Su preocupación por el medio ambiente era vital. En los acordes iniciales de «¿Hasta cuándo?» opaca el sonido del teclado para referirse a la necesidad de proteger la naturaleza, las montañas, el océano. Quiere que el hombre –“nosotros, chico”– recapacite y escuche: “un derroche de basuras/ que me ensucian el paisaje/ y por eso quiero hablar/ basta de los facilismos/ sé que puedes entender/ y aunque no sepas leer/ esto puedes comprender”. Ahora es Víctor Cuica el encargado de cubrir el auditórium con el sonido de su saxo: virtuoso y profundo, las llaves de metal iluminan su rostro concentrado en una novedosa melodía.
Hacia la mitad del espectáculo, en el punto más alto del intenso despliegue de sonoridades, la percusión comienza a dibujar, a solas, golpes de nuestras costas: de Chuspa o Barlovento, de Bobures o Choroní. La batería de tambores culo e’ puya, mina y quitiplás, mezclada con los batá, el quinto y la tumbadora ocupa el aire durante unos diez o doce minutos. De pronto, ella aparece bañada por un foco azul al filo de la tarima. Amaga unos movimientos de baile y, abriendo los brazos, solicita un pañuelo. Me levanto de un salto y le doy mi pequeño trapo, ése por el que recibí burlas durante buena parte de la juventud, por usar –decían– tamaña antigualla.

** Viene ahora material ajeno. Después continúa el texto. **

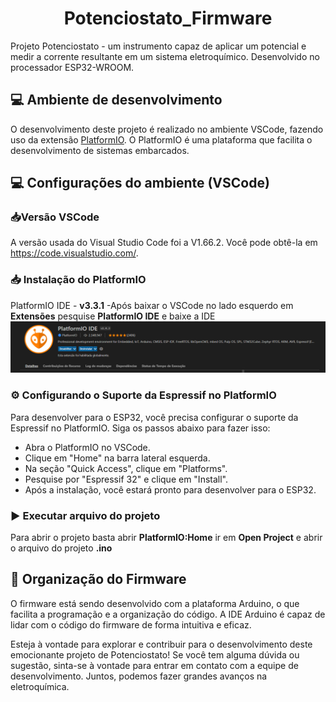 <h1 align="center">Potenciostato_Firmware</h1>

Projeto Potenciostato - um instrumento capaz de aplicar um potencial e medir a corrente resultante em um sistema eletroquímico. Desenvolvido no processador ESP32-WROOM. 

## 💻 Ambiente de desenvolvimento
O desenvolvimento deste projeto é realizado no ambiente VSCode, fazendo uso da extensão [PlatformIO](https://platformio.org/).
O PlatformIO é uma plataforma que facilita o desenvolvimento de sistemas embarcados.


## 💻 Configurações do ambiente (VSCode)

### 📥Versão VSCode

A versão usada do Visual Studio Code foi a V1.66.2. Você pode obtê-la em https://code.visualstudio.com/.

### 📥 Instalação do PlatformIO

PlatformIO IDE - **v3.3.1**
-Após baixar o VSCode no lado esquerdo em  **Extensões** pesquise **PlatformIO IDE** e baixe a IDE
![Logo web](screenshots/platformio.png)

### ⚙️ Configurando o Suporte da Espressif no PlatformIO

Para desenvolver para o ESP32, você precisa configurar o suporte da Espressif no PlatformIO. Siga os passos abaixo para fazer isso:

- Abra o PlatformIO no VSCode.
- Clique em "Home" na barra lateral esquerda.
- Na seção "Quick Access", clique em "Platforms".
- Pesquise por "Espressif 32" e clique em "Install".
- Após a instalação, você estará pronto para desenvolver para o ESP32.


### ▶️ Executar arquivo do projeto

Para abrir o projeto basta abrir **PlatformIO:Home** ir em  **Open Project** e abrir o arquivo do projeto **.ino** 


## 📂 Organização do Firmware
O firmware está sendo desenvolvido com a plataforma Arduino, o que facilita a programação e a organização do código. A IDE Arduino é capaz de lidar com o código do firmware de forma intuitiva e eficaz.

Esteja à vontade para explorar e contribuir para o desenvolvimento deste emocionante projeto de Potenciostato! Se você tem alguma dúvida ou sugestão, sinta-se à vontade para entrar em contato com a equipe de desenvolvimento. Juntos, podemos fazer grandes avanços na eletroquímica.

La tela se mueve a una velocidad inaudita. Se pasea por el elástico cuerpo. Traza figuras al compás de la enloquecida cadencia percusiva. Ella zapatea, vibra, da vueltas sobre sí misma hasta cuando, al borde del éxtasis, toma el micrófono, lo envuelve con el pañuelo y canta: “Ah muchacho flojo/ ah muchacho/ dónde está el mecate/ pa recogé la yuca/ que sembró tu mamá/ que sembró tu mamá”, y baila indetenible, sensual y sabía. Sin solución de continuidad, el timbalero abanica los costados de sus pailas, las congas cambian a guaguancó, el piano ataca y la voz proyecta: “Bésame/ bésame mucho/ como si fuera esta noche/ la última vez”. Incontinenti, Víctor Cuica obliga de nuevo a clavar la vista en la destreza de su performance. Una pirueta de los metales frasea la melodía de «El manduco» y ya está cantándolo. La fusión permite lucirse a las trompetas y al íngrimo trombón. La sala es una fiesta. Todos bailamos.
Al devolvérmelo, el pedazo blanco se halla impregnado del relente de una velada inolvidable. Lo pongo en el bolsillo y la memoria quiere que allí termine el bembé.
Hasta la mañana del 20 de septiembre de 2019. Apenas leer que murió lejos de Caracas saco de un salto, como aquella noche, mi inseparable pañuelo: húmedo de nostalgias, fiel a la alegría del recuerdo de una celebración que no acaba nunca: la de su canto impreso en la historia grande de la música popular.